**** Information given

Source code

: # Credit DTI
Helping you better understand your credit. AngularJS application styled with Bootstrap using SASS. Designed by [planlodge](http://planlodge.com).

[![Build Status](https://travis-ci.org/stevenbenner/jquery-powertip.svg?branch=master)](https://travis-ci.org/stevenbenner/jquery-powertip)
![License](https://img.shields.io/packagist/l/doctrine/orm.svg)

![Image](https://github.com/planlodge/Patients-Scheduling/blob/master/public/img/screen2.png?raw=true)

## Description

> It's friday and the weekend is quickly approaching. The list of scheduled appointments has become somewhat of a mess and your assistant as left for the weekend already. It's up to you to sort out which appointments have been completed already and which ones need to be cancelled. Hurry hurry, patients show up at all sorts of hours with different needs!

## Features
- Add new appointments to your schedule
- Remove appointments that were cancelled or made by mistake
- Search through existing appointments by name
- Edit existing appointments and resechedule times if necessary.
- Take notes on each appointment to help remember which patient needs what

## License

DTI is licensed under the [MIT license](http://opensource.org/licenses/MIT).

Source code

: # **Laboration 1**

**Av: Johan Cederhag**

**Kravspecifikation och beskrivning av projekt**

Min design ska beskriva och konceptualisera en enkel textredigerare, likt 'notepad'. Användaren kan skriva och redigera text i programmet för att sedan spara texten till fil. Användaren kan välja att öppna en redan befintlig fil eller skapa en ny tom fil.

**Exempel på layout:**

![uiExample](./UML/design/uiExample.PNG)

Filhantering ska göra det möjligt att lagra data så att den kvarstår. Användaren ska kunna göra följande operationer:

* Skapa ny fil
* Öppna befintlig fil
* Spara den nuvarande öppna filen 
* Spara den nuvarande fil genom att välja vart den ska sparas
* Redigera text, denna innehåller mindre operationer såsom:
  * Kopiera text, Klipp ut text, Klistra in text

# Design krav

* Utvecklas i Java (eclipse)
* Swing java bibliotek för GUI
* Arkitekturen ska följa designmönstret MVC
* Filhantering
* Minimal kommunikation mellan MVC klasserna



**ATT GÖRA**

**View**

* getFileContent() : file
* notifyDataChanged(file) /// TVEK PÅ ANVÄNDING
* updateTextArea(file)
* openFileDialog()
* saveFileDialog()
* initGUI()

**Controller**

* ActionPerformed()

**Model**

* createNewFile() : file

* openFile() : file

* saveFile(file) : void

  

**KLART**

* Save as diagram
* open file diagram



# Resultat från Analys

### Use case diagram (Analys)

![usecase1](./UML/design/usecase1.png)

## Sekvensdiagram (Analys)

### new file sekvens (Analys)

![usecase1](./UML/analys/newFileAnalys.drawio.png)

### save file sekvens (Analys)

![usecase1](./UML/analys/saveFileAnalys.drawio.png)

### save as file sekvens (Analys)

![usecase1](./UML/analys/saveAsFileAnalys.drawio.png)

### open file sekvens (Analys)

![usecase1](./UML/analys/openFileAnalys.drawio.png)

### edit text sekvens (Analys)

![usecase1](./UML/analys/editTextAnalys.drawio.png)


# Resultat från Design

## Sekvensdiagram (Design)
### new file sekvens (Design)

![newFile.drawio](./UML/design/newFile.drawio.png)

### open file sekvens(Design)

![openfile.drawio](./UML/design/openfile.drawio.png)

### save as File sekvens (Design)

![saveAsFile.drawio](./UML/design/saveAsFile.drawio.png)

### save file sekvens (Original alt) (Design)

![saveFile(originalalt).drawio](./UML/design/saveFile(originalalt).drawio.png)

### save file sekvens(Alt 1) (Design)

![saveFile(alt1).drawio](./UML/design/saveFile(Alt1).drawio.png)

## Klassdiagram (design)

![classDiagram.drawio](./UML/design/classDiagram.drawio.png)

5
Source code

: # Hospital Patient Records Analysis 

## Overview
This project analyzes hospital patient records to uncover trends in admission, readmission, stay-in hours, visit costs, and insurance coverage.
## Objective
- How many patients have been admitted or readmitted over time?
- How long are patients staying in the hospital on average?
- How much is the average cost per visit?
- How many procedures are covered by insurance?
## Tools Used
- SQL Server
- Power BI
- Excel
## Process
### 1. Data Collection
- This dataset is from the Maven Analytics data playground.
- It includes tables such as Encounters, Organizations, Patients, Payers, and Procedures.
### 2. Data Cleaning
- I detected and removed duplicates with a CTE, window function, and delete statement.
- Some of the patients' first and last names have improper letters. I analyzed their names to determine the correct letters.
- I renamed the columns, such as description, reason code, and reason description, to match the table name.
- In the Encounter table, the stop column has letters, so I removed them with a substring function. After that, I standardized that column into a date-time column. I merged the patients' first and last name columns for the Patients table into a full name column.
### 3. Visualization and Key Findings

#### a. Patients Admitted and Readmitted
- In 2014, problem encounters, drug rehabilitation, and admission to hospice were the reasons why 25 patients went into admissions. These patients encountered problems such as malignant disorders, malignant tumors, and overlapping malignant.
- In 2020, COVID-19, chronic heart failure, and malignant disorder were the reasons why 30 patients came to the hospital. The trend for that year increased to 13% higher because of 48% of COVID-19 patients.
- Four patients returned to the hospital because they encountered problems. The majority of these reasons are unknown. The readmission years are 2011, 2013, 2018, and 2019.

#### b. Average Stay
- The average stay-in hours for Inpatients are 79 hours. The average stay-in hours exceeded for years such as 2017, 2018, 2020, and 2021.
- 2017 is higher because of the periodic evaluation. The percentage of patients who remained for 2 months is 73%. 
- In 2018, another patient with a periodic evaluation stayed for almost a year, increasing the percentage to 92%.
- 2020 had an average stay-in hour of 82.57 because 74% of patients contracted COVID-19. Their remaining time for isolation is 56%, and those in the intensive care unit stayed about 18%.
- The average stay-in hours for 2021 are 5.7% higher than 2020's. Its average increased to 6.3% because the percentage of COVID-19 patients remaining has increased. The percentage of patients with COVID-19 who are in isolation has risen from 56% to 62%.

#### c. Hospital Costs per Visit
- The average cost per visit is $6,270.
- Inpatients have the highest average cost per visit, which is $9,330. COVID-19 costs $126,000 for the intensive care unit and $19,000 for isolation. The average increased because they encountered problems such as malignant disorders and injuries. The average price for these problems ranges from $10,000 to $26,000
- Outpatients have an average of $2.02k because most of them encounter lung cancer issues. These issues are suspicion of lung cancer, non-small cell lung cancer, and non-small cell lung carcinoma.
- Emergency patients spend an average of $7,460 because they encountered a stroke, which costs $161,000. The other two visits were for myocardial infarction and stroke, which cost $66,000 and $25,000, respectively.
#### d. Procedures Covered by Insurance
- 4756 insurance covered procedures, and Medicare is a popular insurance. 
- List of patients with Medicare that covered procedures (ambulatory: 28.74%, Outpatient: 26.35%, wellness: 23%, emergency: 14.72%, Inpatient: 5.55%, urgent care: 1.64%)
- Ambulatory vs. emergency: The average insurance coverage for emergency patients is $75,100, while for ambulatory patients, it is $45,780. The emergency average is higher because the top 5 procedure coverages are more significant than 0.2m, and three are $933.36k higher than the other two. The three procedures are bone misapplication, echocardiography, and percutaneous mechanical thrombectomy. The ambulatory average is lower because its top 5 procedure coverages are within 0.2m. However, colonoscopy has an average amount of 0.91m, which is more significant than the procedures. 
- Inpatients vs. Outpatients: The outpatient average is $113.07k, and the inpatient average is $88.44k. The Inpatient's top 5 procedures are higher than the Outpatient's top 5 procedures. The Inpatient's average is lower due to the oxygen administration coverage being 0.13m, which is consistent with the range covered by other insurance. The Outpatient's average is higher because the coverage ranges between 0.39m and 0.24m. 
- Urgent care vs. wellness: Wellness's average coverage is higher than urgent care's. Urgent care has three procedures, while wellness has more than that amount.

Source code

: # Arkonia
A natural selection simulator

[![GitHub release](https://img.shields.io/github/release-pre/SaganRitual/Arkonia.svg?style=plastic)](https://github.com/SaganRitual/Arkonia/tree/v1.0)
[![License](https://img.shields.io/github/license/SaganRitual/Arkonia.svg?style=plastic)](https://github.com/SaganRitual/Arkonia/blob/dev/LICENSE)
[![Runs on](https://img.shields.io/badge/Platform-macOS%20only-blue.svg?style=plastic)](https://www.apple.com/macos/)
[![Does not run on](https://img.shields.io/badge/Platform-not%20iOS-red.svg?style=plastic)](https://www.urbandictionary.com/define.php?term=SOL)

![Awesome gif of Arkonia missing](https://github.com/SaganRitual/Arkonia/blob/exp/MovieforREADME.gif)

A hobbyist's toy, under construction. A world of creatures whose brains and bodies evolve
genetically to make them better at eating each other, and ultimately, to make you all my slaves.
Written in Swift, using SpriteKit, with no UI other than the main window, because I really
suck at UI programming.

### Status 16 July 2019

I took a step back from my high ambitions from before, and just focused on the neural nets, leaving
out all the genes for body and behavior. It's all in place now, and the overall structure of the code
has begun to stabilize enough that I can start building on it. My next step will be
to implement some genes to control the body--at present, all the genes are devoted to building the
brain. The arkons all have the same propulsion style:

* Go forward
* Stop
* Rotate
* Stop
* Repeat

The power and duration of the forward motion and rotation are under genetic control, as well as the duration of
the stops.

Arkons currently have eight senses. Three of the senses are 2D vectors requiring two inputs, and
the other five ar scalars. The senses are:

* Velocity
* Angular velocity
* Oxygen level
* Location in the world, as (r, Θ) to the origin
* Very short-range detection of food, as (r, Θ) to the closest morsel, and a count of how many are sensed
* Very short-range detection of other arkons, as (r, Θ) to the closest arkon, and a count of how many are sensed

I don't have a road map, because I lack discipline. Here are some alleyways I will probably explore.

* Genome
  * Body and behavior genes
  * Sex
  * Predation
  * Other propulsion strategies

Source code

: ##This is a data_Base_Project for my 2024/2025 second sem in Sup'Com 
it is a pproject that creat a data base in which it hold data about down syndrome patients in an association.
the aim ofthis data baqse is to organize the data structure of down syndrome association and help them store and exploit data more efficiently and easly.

********

What the exercise asks:
From the records above, pull every line that carries the word "existing".

Exercise solution:
- Search through existing appointments by name
- Edit existing appointments and resechedule times if necessary.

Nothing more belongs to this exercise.